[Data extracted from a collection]
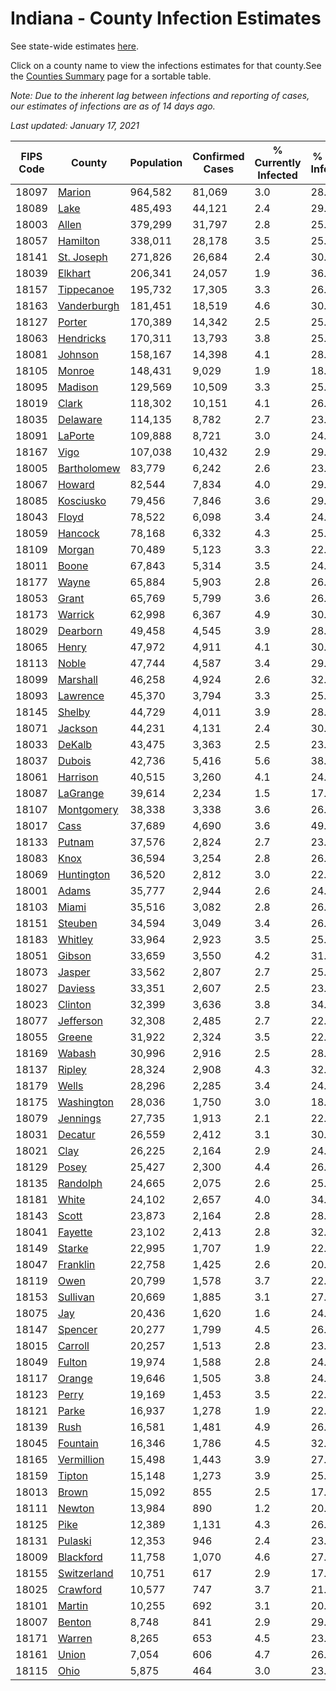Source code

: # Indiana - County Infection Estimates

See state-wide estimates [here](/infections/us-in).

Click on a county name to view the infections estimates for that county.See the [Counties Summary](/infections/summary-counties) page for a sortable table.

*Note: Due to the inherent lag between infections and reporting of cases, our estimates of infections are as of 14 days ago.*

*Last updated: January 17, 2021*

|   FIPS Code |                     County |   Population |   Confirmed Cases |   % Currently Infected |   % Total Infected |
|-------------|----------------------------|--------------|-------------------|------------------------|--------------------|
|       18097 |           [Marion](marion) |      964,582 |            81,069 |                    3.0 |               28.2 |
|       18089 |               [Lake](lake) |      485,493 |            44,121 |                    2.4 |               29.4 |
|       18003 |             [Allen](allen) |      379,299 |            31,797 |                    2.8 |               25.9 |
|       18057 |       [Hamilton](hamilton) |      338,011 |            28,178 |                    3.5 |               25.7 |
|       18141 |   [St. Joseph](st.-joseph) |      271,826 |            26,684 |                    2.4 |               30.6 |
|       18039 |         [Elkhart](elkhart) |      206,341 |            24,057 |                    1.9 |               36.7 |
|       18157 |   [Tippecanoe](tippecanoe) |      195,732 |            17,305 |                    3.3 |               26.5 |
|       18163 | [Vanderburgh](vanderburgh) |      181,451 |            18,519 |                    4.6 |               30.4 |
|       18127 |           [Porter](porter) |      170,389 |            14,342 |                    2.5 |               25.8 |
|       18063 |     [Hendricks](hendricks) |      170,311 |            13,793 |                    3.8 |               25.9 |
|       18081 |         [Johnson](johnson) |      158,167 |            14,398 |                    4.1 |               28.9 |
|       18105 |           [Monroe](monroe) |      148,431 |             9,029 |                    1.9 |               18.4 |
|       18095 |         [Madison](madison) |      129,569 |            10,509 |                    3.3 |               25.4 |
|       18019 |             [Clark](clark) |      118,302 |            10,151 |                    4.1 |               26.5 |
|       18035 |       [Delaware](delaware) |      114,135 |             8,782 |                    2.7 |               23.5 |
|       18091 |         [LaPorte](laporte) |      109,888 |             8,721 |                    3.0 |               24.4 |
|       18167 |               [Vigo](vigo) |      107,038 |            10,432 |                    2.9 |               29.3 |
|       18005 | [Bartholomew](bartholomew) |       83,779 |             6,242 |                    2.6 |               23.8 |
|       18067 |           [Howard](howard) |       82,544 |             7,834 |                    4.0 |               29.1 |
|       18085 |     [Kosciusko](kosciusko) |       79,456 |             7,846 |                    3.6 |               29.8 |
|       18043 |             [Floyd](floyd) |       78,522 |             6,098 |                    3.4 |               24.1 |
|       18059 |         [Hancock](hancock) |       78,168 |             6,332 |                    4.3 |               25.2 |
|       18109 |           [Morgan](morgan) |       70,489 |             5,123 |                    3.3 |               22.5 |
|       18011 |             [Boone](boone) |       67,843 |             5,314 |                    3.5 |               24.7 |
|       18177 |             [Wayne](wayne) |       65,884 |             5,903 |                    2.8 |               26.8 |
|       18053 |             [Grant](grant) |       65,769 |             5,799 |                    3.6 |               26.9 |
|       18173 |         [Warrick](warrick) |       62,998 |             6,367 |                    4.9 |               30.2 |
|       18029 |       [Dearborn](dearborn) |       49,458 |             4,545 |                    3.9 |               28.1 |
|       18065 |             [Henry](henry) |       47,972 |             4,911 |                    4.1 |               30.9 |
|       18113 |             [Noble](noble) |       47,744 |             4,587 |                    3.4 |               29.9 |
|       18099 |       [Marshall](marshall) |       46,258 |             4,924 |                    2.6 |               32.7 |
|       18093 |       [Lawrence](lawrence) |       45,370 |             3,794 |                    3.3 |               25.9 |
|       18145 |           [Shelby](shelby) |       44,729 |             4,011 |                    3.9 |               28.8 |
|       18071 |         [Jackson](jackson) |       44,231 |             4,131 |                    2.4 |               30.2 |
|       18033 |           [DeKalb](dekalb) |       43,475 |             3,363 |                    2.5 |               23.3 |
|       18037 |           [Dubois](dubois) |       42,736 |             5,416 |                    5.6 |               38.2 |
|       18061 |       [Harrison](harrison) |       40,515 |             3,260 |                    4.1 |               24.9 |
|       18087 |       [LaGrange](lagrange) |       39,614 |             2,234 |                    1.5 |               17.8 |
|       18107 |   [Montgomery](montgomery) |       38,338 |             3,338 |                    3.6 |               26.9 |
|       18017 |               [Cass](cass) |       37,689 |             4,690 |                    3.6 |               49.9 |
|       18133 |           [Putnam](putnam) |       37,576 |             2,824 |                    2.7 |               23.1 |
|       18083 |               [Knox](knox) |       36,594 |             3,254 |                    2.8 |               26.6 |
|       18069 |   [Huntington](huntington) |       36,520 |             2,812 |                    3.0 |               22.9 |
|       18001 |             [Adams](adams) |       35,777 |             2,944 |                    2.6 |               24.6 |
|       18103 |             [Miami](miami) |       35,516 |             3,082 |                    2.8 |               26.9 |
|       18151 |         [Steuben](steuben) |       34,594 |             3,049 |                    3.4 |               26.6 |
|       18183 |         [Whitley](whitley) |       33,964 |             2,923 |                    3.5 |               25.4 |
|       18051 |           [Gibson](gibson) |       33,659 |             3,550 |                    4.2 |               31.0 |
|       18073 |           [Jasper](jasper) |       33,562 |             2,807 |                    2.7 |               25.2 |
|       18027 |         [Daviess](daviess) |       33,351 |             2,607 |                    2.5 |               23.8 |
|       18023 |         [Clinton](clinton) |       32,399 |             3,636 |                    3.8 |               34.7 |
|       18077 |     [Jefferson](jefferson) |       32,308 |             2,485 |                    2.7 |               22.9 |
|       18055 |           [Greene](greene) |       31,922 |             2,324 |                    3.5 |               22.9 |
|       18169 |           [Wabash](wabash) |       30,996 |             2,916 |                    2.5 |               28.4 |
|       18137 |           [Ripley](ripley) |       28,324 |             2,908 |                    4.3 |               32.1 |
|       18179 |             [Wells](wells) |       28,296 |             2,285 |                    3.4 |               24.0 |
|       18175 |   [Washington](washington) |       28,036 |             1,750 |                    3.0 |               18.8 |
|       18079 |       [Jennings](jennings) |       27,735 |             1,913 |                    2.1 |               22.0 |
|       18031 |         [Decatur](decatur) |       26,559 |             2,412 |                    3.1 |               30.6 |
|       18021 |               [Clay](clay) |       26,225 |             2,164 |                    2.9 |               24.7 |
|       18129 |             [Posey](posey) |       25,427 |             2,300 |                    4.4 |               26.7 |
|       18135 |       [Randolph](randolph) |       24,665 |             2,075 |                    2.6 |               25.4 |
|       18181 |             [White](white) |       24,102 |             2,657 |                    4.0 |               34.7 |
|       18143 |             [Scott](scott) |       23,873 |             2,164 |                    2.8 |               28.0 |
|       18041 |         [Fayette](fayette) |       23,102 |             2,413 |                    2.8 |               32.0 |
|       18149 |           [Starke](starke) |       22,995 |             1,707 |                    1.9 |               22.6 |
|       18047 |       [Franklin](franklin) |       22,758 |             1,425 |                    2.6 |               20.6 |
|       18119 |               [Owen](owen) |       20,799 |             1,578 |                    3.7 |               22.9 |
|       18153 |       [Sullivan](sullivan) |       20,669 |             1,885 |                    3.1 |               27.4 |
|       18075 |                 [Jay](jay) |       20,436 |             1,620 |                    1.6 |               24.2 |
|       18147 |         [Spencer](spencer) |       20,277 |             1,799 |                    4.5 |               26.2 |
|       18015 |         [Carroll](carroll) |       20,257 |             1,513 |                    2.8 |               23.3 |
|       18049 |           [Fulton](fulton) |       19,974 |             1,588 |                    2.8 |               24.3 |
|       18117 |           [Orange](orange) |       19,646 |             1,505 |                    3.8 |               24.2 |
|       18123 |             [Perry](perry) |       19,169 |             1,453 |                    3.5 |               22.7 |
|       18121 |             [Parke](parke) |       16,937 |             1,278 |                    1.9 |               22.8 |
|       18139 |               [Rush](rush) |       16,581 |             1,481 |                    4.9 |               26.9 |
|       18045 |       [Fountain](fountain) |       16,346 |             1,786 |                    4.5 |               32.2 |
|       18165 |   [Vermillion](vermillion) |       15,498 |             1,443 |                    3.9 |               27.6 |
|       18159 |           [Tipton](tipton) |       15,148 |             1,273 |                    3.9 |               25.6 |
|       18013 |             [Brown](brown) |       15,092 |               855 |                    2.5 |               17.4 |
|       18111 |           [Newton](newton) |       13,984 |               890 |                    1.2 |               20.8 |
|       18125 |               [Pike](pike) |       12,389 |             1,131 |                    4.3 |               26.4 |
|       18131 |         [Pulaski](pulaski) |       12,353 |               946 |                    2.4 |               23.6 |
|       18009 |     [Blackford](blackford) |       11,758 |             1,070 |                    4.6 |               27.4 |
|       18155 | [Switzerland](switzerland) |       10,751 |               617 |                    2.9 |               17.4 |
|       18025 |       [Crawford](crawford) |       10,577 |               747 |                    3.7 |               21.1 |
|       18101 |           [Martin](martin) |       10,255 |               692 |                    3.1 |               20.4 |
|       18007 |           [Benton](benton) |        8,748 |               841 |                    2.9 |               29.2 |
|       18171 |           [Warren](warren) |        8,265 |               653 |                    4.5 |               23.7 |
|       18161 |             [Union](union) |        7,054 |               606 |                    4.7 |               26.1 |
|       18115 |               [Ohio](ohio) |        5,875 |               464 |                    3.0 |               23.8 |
---
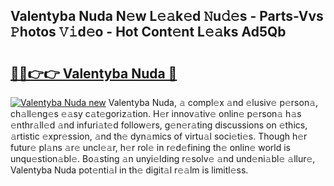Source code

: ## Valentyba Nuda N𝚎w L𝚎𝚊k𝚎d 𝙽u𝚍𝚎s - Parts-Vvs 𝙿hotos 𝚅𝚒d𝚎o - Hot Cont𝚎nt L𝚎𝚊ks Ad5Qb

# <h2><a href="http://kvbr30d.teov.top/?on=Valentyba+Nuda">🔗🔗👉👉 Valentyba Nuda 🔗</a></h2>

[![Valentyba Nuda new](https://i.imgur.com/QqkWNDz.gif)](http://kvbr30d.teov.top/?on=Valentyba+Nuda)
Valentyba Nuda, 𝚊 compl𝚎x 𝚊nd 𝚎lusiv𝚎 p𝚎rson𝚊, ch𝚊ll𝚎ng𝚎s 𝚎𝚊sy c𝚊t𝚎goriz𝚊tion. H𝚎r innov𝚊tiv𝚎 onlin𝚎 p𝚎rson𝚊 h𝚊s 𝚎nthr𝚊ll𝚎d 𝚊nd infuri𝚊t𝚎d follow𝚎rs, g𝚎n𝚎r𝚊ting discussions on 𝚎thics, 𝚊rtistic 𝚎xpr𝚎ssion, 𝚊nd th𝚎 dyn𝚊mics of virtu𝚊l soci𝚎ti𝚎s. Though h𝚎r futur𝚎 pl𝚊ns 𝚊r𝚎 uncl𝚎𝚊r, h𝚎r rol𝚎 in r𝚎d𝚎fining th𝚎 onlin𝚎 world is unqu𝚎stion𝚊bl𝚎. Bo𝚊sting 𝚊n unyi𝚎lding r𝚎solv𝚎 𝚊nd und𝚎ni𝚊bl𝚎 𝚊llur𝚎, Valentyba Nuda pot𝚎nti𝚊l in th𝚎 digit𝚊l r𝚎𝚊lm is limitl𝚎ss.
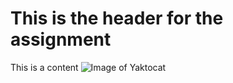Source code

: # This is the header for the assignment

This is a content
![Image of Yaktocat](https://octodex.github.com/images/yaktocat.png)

» **What you have to do**
Read the entries above, then pull out the lines that include "Nuda".

» **Reply to the exercise**
: ## Valentyba Nuda N𝚎w L𝚎𝚊k𝚎d 𝙽u𝚍𝚎s - Parts-Vvs 𝙿hotos 𝚅𝚒d𝚎o - Hot Cont𝚎nt L𝚎𝚊ks Ad5Qb
# <h2><a href="http://kvbr30d.teov.top/?on=Valentyba+Nuda">🔗🔗👉👉 Valentyba Nuda 🔗</a></h2>
[![Valentyba Nuda new](https://i.imgur.com/QqkWNDz.gif)](http://kvbr30d.teov.top/?on=Valentyba+Nuda)
Valentyba Nuda, 𝚊 compl𝚎x 𝚊nd 𝚎lusiv𝚎 p𝚎rson𝚊, ch𝚊ll𝚎ng𝚎s 𝚎𝚊sy c𝚊t𝚎goriz𝚊tion. H𝚎r innov𝚊tiv𝚎 onlin𝚎 p𝚎rson𝚊 h𝚊s 𝚎nthr𝚊ll𝚎d 𝚊nd infuri𝚊t𝚎d follow𝚎rs, g𝚎n𝚎r𝚊ting discussions on 𝚎thics, 𝚊rtistic 𝚎xpr𝚎ssion, 𝚊nd th𝚎 dyn𝚊mics of virtu𝚊l soci𝚎ti𝚎s. Though h𝚎r futur𝚎 pl𝚊ns 𝚊r𝚎 uncl𝚎𝚊r, h𝚎r rol𝚎 in r𝚎d𝚎fining th𝚎 onlin𝚎 world is unqu𝚎stion𝚊bl𝚎. Bo𝚊sting 𝚊n unyi𝚎lding r𝚎solv𝚎 𝚊nd und𝚎ni𝚊bl𝚎 𝚊llur𝚎, Valentyba Nuda pot𝚎nti𝚊l in th𝚎 digit𝚊l r𝚎𝚊lm is limitl𝚎ss.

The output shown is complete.